John Terry's defence against racially abusing Anton Ferdinand was 'not credible' and 'improbable, implausible and contrived', The Football Association's independent panel have found.
Terry, who was banned for four matches and fined £220,000 after being found guilty by the commission of racially abusing Ferdinand in October 2011, was deemed to have submitted a weak defence in responce to the racial abuse charge.
The former England captain had chosen against giving evidence at the hearing, instead relying on his acquittal at Westminster Magistrates Court in July as his burden of innocence.
"The Commission is quite satisfied, on the balance of probabilities, that there is no credible basis for Mr. Terry's defence that his use of the words "fucking black cunt" were directed at Ferdinand by way of forceful rejection and/or inquiry" the FA panel's written reasons said.
"Instead, we are quite satisfied, and find on the balance of probabilities, that the offending words were said by way of insult.
The panel add: "There are then further aspects of Mr. Terry"s defence that the Commission finds improbable, implausible and contrived, and which serve to underline and reinforce our decision."
The incident at Loftus Road last year occurred during a confrontation between both players during Queens Park Rangers' 1-0 win over Chelsea, it which it was alleged that Terry said the words 'f**king black c**t' as an insult.
The 33 year old had claimed the words were in reply to an insult from Ferdinand earlier during the pair's argument, a defence which Chief Magistrate Howard Riddle said was 'highly unlikely'; a ruling the FA panel concurred with during their findings.
"It is tolerably clear that the Chief Magistrate would not have been satisfied, on a balance of probabilities, that Mr. Ferdinand did accuse Mr. Terry on the pitch of calling him a "black cunt".

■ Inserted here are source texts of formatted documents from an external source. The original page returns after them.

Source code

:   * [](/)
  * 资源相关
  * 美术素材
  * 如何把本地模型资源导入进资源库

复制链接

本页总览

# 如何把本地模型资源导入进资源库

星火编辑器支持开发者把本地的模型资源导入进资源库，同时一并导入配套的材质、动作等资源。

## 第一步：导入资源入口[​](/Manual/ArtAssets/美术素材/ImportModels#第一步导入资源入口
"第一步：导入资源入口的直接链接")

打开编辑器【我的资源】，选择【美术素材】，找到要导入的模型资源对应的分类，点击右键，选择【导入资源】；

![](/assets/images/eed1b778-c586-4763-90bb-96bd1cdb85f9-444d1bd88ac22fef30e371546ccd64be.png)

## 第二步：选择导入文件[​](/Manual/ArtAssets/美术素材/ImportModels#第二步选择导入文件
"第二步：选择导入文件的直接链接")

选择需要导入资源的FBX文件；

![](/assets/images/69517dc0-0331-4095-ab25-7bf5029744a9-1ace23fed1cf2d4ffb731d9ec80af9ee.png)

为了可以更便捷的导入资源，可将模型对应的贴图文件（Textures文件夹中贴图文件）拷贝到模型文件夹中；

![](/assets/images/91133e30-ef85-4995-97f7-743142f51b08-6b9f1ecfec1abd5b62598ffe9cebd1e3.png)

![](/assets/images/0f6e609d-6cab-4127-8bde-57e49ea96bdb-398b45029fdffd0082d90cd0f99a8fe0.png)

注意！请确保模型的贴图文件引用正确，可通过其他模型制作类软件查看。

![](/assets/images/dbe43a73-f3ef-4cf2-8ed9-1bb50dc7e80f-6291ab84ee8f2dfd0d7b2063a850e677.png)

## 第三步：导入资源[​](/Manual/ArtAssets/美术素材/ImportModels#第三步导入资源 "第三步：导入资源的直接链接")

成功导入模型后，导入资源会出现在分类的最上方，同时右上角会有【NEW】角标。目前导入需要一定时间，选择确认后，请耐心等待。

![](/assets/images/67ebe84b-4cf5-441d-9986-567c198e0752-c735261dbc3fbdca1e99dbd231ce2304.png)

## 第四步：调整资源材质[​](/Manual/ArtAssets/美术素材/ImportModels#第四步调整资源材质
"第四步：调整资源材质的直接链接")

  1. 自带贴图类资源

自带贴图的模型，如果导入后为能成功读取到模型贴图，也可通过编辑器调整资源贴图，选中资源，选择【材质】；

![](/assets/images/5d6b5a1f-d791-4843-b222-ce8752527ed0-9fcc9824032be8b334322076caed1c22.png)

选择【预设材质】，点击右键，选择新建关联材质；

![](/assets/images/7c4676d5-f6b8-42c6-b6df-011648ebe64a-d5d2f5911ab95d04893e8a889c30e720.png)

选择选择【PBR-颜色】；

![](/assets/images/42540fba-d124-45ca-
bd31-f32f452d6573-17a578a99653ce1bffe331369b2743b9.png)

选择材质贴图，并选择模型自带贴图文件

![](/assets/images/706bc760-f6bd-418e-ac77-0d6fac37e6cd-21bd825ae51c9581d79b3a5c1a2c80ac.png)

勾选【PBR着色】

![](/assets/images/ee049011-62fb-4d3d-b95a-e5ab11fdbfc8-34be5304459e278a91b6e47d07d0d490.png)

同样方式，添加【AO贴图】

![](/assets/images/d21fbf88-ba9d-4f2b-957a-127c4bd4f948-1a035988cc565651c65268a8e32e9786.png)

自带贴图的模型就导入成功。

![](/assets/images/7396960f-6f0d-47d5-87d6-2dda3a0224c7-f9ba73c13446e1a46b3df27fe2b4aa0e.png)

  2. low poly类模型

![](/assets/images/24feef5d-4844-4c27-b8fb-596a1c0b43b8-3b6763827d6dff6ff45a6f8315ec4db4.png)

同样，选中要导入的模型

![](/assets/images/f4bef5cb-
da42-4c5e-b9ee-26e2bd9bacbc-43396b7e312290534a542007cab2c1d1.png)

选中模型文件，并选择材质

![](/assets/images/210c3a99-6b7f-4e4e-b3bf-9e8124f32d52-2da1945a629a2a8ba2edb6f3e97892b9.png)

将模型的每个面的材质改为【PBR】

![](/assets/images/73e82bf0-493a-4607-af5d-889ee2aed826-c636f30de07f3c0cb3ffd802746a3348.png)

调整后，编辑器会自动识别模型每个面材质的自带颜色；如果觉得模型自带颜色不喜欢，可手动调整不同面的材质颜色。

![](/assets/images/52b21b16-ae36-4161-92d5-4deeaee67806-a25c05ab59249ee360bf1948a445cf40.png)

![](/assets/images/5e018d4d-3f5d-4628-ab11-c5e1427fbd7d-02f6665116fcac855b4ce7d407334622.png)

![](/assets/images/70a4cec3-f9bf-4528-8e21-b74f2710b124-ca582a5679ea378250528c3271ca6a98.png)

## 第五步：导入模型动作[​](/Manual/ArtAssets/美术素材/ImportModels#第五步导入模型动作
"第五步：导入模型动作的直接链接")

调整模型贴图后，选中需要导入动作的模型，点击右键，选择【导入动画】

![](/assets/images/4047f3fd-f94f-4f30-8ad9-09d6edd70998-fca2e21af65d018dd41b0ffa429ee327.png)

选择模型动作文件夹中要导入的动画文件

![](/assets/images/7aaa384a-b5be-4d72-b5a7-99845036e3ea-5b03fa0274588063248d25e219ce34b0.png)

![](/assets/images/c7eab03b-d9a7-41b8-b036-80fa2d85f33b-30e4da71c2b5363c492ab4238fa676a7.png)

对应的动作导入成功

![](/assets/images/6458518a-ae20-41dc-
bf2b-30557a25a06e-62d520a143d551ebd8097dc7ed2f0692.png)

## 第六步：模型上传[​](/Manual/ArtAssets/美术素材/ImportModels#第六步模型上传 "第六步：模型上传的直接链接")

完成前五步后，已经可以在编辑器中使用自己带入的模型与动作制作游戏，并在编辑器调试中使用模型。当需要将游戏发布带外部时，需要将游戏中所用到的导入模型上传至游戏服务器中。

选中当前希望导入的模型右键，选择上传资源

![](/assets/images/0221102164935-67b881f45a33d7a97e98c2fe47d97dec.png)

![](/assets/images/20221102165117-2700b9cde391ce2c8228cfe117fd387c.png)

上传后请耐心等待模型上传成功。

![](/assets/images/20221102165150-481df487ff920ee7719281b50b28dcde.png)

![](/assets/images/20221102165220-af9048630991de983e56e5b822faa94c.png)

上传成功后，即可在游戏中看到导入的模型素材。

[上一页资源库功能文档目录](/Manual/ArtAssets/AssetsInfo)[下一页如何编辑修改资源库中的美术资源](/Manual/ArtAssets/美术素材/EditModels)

"In particular, his use of the words "inherently unlikely" in that context would obviously be inconsistent with a finding to the civil standard of proof that Mr. Ferdinand did use the words "black cunt".
"We are driven to conclude not just that it is "highly unlikely" that Mr. Ferdinand accused Mr. Terry on the pitch of calling him a "black cunt", but that he did not."
"It is accepted by everyone involved in the criminal and disciplinary proceedings that Mr. Terry is not a racist," the panel added.
The Chelsea skipper's four game ban was half of the punishment Liverpool's Luis Suarez received for racially abusing Patrice Evra, with the Uruguayan banned for eight games after an FA panel reached a guilty verdict.
The Panel have confirmed that had Terry's insult was uttered only once, and in contrast the Suarez case last year, leads to a reduced punishment.
"In contrast with a previous high profile FA disciplinary case involving racial abuse, Mr. Terry's racist insult was issued only once.
"Although once is clearly once too many, the Commission accepts that it was said in the heat of the moment. Had it been said more than once, the entry point penalty would have applied to successive insults."
Amid the panel's finding, the written statement provided by Ashley Cole, the Chelsea and England defender, is said to have 'evolved' and that significant alterations were made to bolster Terry's defence.
Cole was interviewed five days after the incident by FA's Head of Off-Field Regulations Jenni Kennedy in order to piece together a statement, which was submitted as evidence to the hearing.
The original statement drafted from the interview, taken from Cole's words during the interview, did not include a reference to the word 'black' which the full-back later claimed he could have heard during the altercation between Terry and Ferdinand.
After an email exchange between The FA and Chelsea secretary David Barnard, the statement was altered to include the word 'black', following a conversation with Cole, but not change to include 'fucking' or 'cunt' which contradicts a later statement made by Barnard.
The severity of the alteration, information that was not submitted to the Chief Magistrate, the FA panel conclude could have led to greater scrutiny over the evidence in court given by Cole.
"These highly material issues relating to Mr. Cole's evidence were not addressed by the Chief Magistrate - he clearly did not have the interview notes of the FA's interviewers, or Mr. Barnard"s statement before him - and they do not appear in his judgment. Accordingly, that material can and should properly be regarded as cogent new evidence.
"Had it been before him, the Commission has no doubt that the Chief Magistrate would have examined Mr. Cole's evidence as to what he claims he heard Mr. Ferdinand say to Mr. Terry on the pitch very carefully indeed, or scrutinised it even more closely than he may have done.
"Like the Commission, the issues that have arisen would have informed his view as to whether Mr. Cole"s evidence was capable of providing reliable corroboration for Mr. Terry's case. On the evidence before us, the Commission has considerable doubts in that regard."